Per IRS Publication 596 Earned Income Credit (EIC), page 8:

Income That Is Not Earned Income

Examples of items that aren't earned income include interest and dividends, pensions and annuities, social security and railroad retirement benefits (including disability benefits), alimony and child support, welfare benefits, workers' compensation benefits, unemployment compensation (insurance), nontaxable foster care payments, and veterans' benefits, including VA rehabilitation payments. Do not include any of these items in your earned income.

Earnings while an inmate. Amounts received for work performed while an inmate in a penal institution aren't earned income when figuring the earned income credit. This includes amounts for work performed while in a work release program or while in a halfway house. 

Workfare payments.
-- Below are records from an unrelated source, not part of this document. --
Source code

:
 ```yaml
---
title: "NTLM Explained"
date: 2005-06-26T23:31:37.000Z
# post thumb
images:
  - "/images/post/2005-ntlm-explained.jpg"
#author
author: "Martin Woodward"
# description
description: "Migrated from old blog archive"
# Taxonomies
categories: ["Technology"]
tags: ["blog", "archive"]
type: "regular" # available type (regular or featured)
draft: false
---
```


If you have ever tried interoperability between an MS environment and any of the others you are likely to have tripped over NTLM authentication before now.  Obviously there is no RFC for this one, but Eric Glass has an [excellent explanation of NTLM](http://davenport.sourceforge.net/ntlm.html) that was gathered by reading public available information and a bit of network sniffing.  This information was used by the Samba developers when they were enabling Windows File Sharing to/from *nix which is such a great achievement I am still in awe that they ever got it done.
Nontaxable workfare payments aren't earned income for the EIC. These are cash payments certain people receive from a state or local agency that administers public assistance programs funded under the federal Temporary Assistance for Needy Families (TANF) program in return for certain work activities such as (1) work experience activities (including remodeling or repairing public housing) if sufficient private sector employment is not available, or (2) community service program activities.

Community property. If you are married, but qualify to file as head of household under special rules for married taxpayers living apart (see Rule 3), and live in a state that has community property laws, your earned income for the EIC doesn't include any amount earned by your spouse that is treated as belonging to you under those laws. That amount isn't earned income for the EIC, even though you must include it in your gross income on your income tax return. Your earned income includes the entire amount you earned, even if part of it is treated as belonging to your spouse under your state's community property laws.

Nevada, Washington, and California domestic partners. If you are a registered domestic partner in Nevada, Washington, or California, the same rules apply. Your earned income for the EIC doesn't include any amount earned by your partner. Your earned income includes the entire amount you earned. For details, see Publication 555.

Conservation Reserve Program (CRP) payments. If you were receiving social security retirement benefits or social security disability benefits at the time you received any CRP payments, your CRP payments aren't earned income for the EIC.

Nontaxable military pay. Nontaxable pay for members of the Armed Forces isn't considered earned income for the EIC. Examples of nontaxable military pay are combat pay, the Basic Allowance for Housing (BAH), and the Basic Allowance for Subsistence (BAS). See Publication 3 Armed Forces' Tax Guide for more information.

TIP: Combat pay. You can elect to include your nontaxable combat pay in earned income for the EIC.